Thread Subject:

Multiple backslash on the same rhs

I have p (m x n)-matrices ranging in a 3D arrays M(1:m,1:n,1:p)

I would like to apply multiple backslash operators of these matrices on the same rhs, then ranging the result in a 2D array X(1:n,1:p).

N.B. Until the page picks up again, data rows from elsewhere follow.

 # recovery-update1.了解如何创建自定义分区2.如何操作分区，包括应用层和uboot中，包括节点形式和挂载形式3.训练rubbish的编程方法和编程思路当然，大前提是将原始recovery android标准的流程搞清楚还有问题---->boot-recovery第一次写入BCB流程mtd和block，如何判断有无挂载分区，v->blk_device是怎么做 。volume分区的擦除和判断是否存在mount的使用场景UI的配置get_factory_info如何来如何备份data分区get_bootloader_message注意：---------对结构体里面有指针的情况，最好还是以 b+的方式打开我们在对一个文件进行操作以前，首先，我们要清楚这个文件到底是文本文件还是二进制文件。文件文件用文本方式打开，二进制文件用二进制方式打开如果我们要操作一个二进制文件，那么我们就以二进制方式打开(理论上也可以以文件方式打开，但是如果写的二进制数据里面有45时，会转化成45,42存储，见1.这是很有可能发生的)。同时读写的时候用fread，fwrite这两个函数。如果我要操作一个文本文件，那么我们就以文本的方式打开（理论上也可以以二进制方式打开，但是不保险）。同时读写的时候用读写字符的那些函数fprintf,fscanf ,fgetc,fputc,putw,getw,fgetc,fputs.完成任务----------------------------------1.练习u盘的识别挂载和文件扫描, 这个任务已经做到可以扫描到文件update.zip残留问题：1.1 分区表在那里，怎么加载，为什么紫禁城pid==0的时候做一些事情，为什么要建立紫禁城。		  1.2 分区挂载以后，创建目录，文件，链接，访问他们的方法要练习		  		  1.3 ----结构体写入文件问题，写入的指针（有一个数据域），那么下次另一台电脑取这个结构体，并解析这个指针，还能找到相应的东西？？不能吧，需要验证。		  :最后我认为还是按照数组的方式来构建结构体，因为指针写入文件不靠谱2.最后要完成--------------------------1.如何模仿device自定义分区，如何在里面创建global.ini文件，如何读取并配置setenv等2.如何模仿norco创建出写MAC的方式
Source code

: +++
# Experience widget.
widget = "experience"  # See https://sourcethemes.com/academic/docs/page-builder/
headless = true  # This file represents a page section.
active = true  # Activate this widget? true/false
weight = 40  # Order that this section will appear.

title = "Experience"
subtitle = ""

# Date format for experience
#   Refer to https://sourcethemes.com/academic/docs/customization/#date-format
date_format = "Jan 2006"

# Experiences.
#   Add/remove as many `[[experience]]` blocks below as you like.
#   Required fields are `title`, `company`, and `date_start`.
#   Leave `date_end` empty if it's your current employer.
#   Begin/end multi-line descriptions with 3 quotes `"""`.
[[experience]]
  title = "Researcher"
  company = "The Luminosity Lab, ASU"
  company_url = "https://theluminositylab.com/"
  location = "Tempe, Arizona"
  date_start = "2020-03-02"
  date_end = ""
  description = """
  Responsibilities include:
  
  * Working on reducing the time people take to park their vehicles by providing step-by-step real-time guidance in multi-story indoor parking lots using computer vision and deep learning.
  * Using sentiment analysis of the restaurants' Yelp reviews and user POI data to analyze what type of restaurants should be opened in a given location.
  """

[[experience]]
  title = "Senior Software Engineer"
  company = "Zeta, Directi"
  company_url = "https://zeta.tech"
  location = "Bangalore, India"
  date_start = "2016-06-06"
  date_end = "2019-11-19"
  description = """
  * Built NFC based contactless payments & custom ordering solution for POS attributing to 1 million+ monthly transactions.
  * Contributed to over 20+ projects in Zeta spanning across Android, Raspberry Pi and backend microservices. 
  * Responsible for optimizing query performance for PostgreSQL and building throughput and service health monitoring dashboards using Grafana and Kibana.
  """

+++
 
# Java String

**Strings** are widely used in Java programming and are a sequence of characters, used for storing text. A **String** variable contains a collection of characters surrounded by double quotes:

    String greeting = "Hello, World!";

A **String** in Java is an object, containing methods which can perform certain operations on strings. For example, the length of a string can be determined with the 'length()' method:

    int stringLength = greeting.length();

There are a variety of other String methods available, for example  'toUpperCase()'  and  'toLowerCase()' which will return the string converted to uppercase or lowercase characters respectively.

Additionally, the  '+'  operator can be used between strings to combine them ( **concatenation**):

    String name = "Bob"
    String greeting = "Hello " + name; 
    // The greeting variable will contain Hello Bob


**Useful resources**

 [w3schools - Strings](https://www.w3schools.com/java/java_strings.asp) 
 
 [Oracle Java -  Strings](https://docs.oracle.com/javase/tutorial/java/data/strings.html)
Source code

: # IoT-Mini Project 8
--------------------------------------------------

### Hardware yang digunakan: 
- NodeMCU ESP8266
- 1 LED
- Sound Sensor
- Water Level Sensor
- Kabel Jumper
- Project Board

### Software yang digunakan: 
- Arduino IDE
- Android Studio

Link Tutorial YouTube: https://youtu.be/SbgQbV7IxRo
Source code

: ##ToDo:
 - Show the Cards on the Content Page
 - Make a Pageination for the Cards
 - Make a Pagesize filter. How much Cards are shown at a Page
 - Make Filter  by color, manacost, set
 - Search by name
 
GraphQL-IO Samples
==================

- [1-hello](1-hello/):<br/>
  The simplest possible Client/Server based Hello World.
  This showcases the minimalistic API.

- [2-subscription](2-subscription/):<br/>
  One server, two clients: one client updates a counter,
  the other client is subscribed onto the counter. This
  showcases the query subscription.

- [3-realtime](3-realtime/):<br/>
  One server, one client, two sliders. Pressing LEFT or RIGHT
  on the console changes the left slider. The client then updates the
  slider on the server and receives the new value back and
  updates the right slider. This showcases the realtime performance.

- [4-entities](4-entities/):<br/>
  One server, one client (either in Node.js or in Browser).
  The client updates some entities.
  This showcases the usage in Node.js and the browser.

In my application typically m and n are small (<=5) but p can be quite large (hundreds to few thousands).

So far I use loop:

m = 3;
n = 2;
p = 5;

% Test matrix and Data
M = rand(m,n,p);
rhs = rand(m,1);

% Solving
X = zeros(n,p);
for k=1:P
  X(:,k) = M(:,:,k) \ rhs;
end

Is there any better (faster) way?

This kind of problem seems to be a recurrent one for me, but I couldn't find any better way to accomplish it.

Bruno

"Bruno Luong" <b.luong@fogale.findmycountry> wrote in message <gaj4od$t5i$1@fred.mathworks.com>...
> I have p (m x n)-matrices ranging in a 3D arrays M(1:m,1:n,1:p)
>
> I would like to apply multiple backslash operators of these matrices on the same rhs, then ranging the result in a 2D array X(1:n,1:p).
>
> In my application typically m and n are small (<=5) but p can be quite large (hundreds to few thousands).
>
> So far I use loop:
>
> m = 3;
> n = 2;
> p = 5;
>
> % Test matrix and Data
> M = rand(m,n,p);
> rhs = rand(m,1);
>
> % Solving
> X = zeros(n,p);
> for k=1:P
> X(:,k) = M(:,:,k) \ rhs;
> end
>
> Is there any better (faster) way?
>
> This kind of problem seems to be a recurrent one for me, but I couldn't find any better way to accomplish it.
>
> Bruno

Probably not. Certainly not unless the matrices
are strongly related to each other. For example,
if M(:,:,i) and M(:,:,i+1) are the same, but for a
rank 1 update of some form.

Look into qrupdate and qrdelete. If they will not
help you, then I see no solution.

John

"Bruno Luong" <b.luong@fogale.findmycountry> wrote in message <gaj4od$t5i$1@fred.mathworks.com>...
> I have p (m x n)-matrices ranging in a 3D arrays M(1:m,1:n,1:p)
>
> I would like to apply multiple backslash operators of these matrices on the same rhs, then ranging the result in a 2D array X(1:n,1:p).
>
> In my application typically m and n are small (<=5) but p can be quite large (hundreds to few thousands).
>
> So far I use loop:
>
> m = 3;
> n = 2;
> p = 5;
>
> % Test matrix and Data
> M = rand(m,n,p);
> rhs = rand(m,1);
>
> % Solving
> X = zeros(n,p);
> for k=1:P
> X(:,k) = M(:,:,k) \ rhs;
> end
>
> Is there any better (faster) way?
>
> This kind of problem seems to be a recurrent one for me, but I couldn't find any better way to accomplish it.
>
> Bruno

Try creating a block diagonal matrix, with p diagonal blocks each of size m-by-n. To do that, first create a list of nonzeros in 3 vectors of length s-by-1 where s=m*n*p (row indices, column indices, and values). The last one is just M(:). Then do

A = sparse (I,J,M(:),m*p,n*p);

Then do

X = A\rhs(:);
X = reshape (X, something here to convert a vector to a matrix).

Thank you Tim and John,

Here is a test with Tim's suggestion

m = 5;
n = 3;
p = 1e4;

% For loop
tic
M = rand(m,n,p);
rhs = rand(m,1);
X1=zeros(n,p);
for k=1:p
  X1(:,k) = M(:,:,k) \ rhs;
end
toc % 0.228802 seconds.

% Sparse matrix
%[m n p]=size(M);
tic
I = repmat(reshape(1:m*p,m,1,p),[1 n 1]);
J = repmat(reshape(1:n*p,1,n,p),[m 1 1]);
A = sparse(I(:),J(:),M(:));
X2 = reshape(A \ repmat(rhs,p,1), n, p);
toc % 0.158009 seconds.


It seems sparse is faster!!!

Now I have a crazy idea: can't we just implement the inverse with determinant formula and apply the same formula for all matrices?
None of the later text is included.